WHAT THE EXERCISE ASKS:
The answer should contain only the lines from the beginning of the entries through the line that holds "sep=huge, column sep=huge]", given again exactly, with no pictures.

MATERIALS PROVIDED:
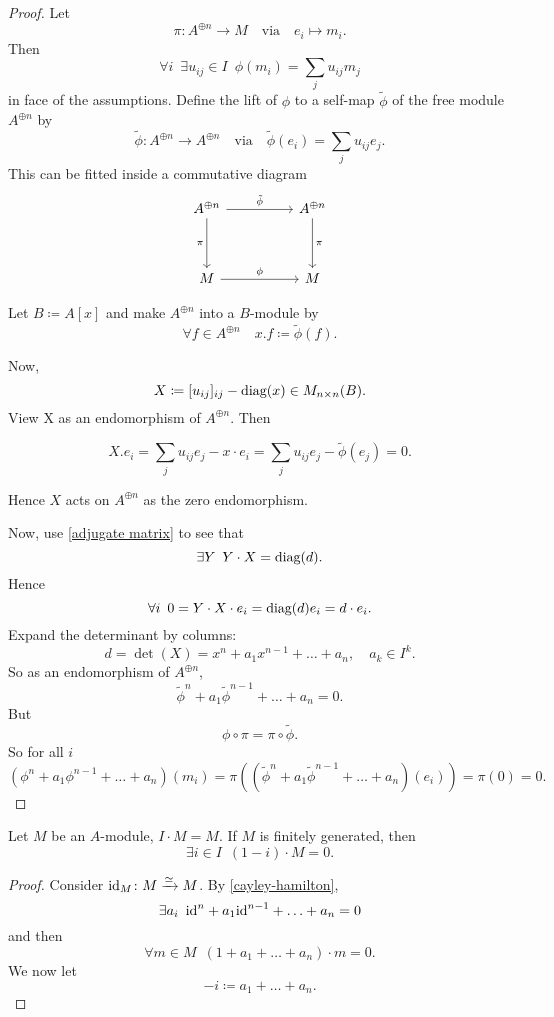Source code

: \begin{proof}
  Let
  \[ \pi \colon A^{\oplus n} \to M \quad \text{via} \quad e_i \mapsto m_i. \]
  Then
  \[ \forall i \enspace \exists u_{ij} \in I \enspace \phi(m_i) = \sum_j u_{ij} m_j\]
  in face of the assumptions.
  Define the lift of $\phi$ to a self-map $\tilde{\phi}$ of the free module $A^{\oplus n}$ by
  \[ \tilde \phi \colon A^{\oplus n} \to A^{\oplus n} \quad \text{via} \quad \tilde \phi(e_i) = \sum_j u_{ij} e_j.\]
  This can be fitted inside a commutative diagram
  \begin{equation*}
    \begin{tikzcd}[row sep=huge, column sep=huge]
      A^{\oplus n} \arrow[swap]{d}{\pi} \arrow{r}{\tilde{\phi}}
      & A^{\oplus n} \arrow{d}{\pi} \\
      M \arrow{r}{\phi}
      & M
    \end{tikzcd}
  \end{equation*}

Let $B \coloneqq A[x]$ and make $A^{\oplus n}$ into a $B$-module by
\[ \forall f \in A^{\oplus n} \quad x . f \coloneqq \tilde{\phi}(f).\]

Now,
\[ X \coloneqq [u_{ij}]_{ij} - \text{diag}(x) \in M_{n \times n} (B).\]
View X as an endomorphism of $A^{\oplus n}$. Then

\[ X . e_i = \sum_j u_{ij} e_j - x \cdot e_i = \sum_j u_{ij} e_j - \tilde{\phi}(e_j) = 0.\]

Hence $X$ acts on $A^{\oplus n}$ as the zero endomorphism.

Now, use \cref{adjugate matrix} to see that
\[ \exists Y \enspace Y \cdot X = \text{diag}(d).\]
Hence
\[ \forall i \enspace 0 = Y \cdot X \cdot e_i = \text{diag}(d) e_i = d \cdot e_i.\]
Expand the determinant by columns:
\[ d = \det(X) = x^n + a_1 x^{n-1} + \dotsc + a_n, \quad a_k \in I^k.\]
So as an endomorphism of $A^{\oplus n}$,
\[\tilde{\phi}^n + a_1 \tilde{\phi}^{n-1} + \dotsc + a_n = 0.\]
But
\[ \phi \circ \pi = \pi \circ \tilde{\phi}.\]
So for all $i$
\[
  (\phi^n + a_1 \phi^{n-1} + \dotsc + a_n)(m_i) = \pi((\tilde{\phi}^n + a_1 \tilde{\phi}^{n-1} + \dotsc + a_n)(e_i)) = \pi (0)= 0.\]
\end{proof}

\begin{lemma}[Nakayama]
  \label{nakayama}
  Let $M$ be an $A$-module, $I \cdot M = M$. If $M$ is finitely generated, then
  \[ \exists i \in I \enspace (1 - i) \cdot M = 0.\]
\end{lemma}
\begin{proof}
  Consider $\text{id}_M \colon M \xrightarrow{\simeq} M$.
  By \cref{cayley-hamilton},
  \[ \exists a_i \enspace \text{id}^n + a_1 \text{id}^{n-1} + \dotsc + a_n = 0\]
  and then
  \[ \forall m \in M \enspace (1 + a_1 + \dotsc + a_n) \cdot m = 0.\]
  We now let
  \[ -i \coloneqq a_1 + \dotsc + a_n.\]
\end{proof}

ANSWER SPACE:
Source code

: \begin{proof}
  Let
  \[ \pi \colon A^{\oplus n} \to M \quad \text{via} \quad e_i \mapsto m_i. \]
  Then
  \[ \forall i \enspace \exists u_{ij} \in I \enspace \phi(m_i) = \sum_j u_{ij} m_j\]
  in face of the assumptions.
  Define the lift of $\phi$ to a self-map $\tilde{\phi}$ of the free module $A^{\oplus n}$ by
  \[ \tilde \phi \colon A^{\oplus n} \to A^{\oplus n} \quad \text{via} \quad \tilde \phi(e_i) = \sum_j u_{ij} e_j.\]
  This can be fitted inside a commutative diagram
  \begin{equation*}
    \begin{tikzcd}[row sep=huge, column sep=huge]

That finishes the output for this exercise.